> **How to complete this task**:
From the entries below, print exactly the span beginning with the line holding "Source code" and ending with the line holding "这些函数在对格式字符串进行解", endpoints included, and skip any pictures.

[Stored data]
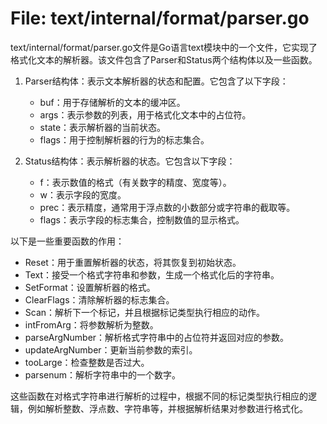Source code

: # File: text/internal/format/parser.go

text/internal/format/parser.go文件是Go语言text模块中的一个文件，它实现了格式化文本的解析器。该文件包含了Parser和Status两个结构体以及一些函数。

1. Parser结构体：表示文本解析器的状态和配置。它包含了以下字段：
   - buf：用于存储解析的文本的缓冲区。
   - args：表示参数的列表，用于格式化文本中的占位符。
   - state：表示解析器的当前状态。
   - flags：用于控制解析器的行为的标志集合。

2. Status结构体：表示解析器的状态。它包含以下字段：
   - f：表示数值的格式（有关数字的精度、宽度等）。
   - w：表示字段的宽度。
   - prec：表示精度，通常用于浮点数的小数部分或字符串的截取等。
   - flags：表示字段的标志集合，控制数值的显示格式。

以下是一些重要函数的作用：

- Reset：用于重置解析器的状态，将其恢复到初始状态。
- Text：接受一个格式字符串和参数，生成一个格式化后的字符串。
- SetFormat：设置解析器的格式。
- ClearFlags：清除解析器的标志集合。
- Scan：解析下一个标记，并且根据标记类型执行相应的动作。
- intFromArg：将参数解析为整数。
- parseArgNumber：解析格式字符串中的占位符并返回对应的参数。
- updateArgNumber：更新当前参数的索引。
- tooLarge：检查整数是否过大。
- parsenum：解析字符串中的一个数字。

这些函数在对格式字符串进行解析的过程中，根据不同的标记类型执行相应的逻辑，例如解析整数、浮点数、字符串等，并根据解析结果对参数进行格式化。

==

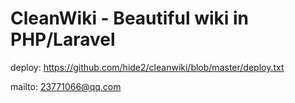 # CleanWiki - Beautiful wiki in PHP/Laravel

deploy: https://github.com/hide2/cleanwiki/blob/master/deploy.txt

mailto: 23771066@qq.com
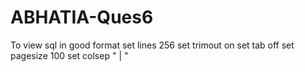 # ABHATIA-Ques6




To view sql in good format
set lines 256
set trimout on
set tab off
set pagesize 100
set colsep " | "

> **Answer below**:
Source code

: # File: text/internal/format/parser.go

text/internal/format/parser.go文件是Go语言text模块中的一个文件，它实现了格式化文本的解析器。该文件包含了Parser和Status两个结构体以及一些函数。

1. Parser结构体：表示文本解析器的状态和配置。它包含了以下字段：
   - buf：用于存储解析的文本的缓冲区。
   - args：表示参数的列表，用于格式化文本中的占位符。
   - state：表示解析器的当前状态。
   - flags：用于控制解析器的行为的标志集合。

2. Status结构体：表示解析器的状态。它包含以下字段：
   - f：表示数值的格式（有关数字的精度、宽度等）。
   - w：表示字段的宽度。
   - prec：表示精度，通常用于浮点数的小数部分或字符串的截取等。
   - flags：表示字段的标志集合，控制数值的显示格式。

以下是一些重要函数的作用：

- Reset：用于重置解析器的状态，将其恢复到初始状态。
- Text：接受一个格式字符串和参数，生成一个格式化后的字符串。
- SetFormat：设置解析器的格式。
- ClearFlags：清除解析器的标志集合。
- Scan：解析下一个标记，并且根据标记类型执行相应的动作。
- intFromArg：将参数解析为整数。
- parseArgNumber：解析格式字符串中的占位符并返回对应的参数。
- updateArgNumber：更新当前参数的索引。
- tooLarge：检查整数是否过大。
- parsenum：解析字符串中的一个数字。

这些函数在对格式字符串进行解析的过程中，根据不同的标记类型执行相应的逻辑，例如解析整数、浮点数、字符串等，并根据解析结果对参数进行格式化。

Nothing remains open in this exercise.